La influencia del ápeiron en el desarrollo de las matemáticas fue fundamental. Las sectas pitagóricas lo identificaron con la Unidad, ya que a partir de ella pueden construirse el resto de los números. Como señaló Aristóteles, la cantidad de números (naturales) ha de ser infinita, ya que para el estagirita los números son potencias no materializadas en acto. Como consecuencia, la física aristotélica se opone a la idea de una infinidad real, manifiesta entre lo sensible. Por su parte, los esfuerzos por alcanzar la cuadratura del círculo favorecieron dos conceptos que harían del infinito un concepto esencial para la filosofía, la ciencia y la comprensión de la realidad. Después de «π» se fueron descubriendo otros números irracionales, como la raíz cuadrada de 2 (ya conocida por los babilonios), de tres o de cinco, el Número de Euler o el Áureo, entre otros.

Con el paso de los siglos, el concepto de «infinito» se asentó definitivamente como un límite. En concreto, el matemático Girard Desargues en 1639. No fue hasta el siglo XIX, de la mano de Georg Cantor, padre de la Teoría de Conjuntos junto con J. W. R. Dedekind, quien demostró que existen infinitos más grandes que otros y la introducción de los números transfinitos, números ordinales infinitos mayores que cualquier número natural.

¿Qué es la nada?

Mayores esfuerzos reflexivos necesita el concepto de «nada» en comparación con el de «infinito». Es fácil imaginar acumulaciones de cosas que nos resulten inabarcables, lo sean en verdad o se trate de una apariencia. Pero la nada, ¿qué es? ¿Puede ser «algo», incluso? Y si fuese algo, ¿acaso no incumpliría su propia definición, pasando a ser otra cosa distinta de la pretendida?

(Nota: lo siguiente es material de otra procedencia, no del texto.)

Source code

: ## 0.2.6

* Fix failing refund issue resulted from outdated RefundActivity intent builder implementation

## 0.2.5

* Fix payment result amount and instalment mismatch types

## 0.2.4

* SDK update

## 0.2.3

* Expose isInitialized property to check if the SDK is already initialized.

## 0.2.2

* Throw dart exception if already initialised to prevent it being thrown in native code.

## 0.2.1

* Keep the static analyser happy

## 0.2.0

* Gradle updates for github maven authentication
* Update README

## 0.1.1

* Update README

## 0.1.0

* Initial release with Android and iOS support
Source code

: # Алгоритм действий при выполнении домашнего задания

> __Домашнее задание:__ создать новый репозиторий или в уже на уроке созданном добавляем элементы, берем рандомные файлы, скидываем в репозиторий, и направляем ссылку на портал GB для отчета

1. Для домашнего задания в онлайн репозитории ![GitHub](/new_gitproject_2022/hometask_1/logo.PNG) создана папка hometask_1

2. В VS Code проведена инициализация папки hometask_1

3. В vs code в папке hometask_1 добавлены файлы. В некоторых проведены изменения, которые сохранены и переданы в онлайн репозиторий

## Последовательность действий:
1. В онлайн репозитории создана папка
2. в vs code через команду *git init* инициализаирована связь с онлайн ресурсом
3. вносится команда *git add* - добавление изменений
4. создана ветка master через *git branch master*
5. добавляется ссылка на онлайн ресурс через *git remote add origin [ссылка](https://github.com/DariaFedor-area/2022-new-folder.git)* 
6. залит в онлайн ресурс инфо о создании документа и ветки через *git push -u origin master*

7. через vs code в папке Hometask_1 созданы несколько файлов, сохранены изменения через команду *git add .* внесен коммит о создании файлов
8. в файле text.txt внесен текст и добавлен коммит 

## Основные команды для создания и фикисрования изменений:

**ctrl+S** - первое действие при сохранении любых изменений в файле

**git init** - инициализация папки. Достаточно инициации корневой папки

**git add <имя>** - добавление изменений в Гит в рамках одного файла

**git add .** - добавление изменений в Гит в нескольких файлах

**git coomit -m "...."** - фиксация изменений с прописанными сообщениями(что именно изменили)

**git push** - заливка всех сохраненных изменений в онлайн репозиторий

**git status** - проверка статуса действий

La idea de la «nada» es una abstracción frente a un mundo que se nos antoja inabarcable, una oposición conceptual a la idea de un cosmos infinito. Antes que este concepto se manejó la «ausencia». Desde una perspectiva matemática, los mesopotámicos dejaban un hueco vacío para indicar que no había cifra. De India nos llegó una invención singular, el «cero», del que se conserva su primer testimonio gráfico en el Manuscrito de Bajshali, conservado en la Biblioteca Bodleiana de Oxford, aunque existe discusión sobre su datación exacta. El cero supuso un salto de gigante para el desarrollo de las matemáticas. El algebrista y astrónomo indio Aryabatha (s. V d.C.), diseñó el sistema de numeración posicional que, en base 10, nos permite realizar operaciones matemáticas con facilidad intelectiva y solvencia, pudiendo recoger cantidades grandes y diminutas. Aunque este favor se lo debemos a otro genio de las matemáticas, Fibonacci.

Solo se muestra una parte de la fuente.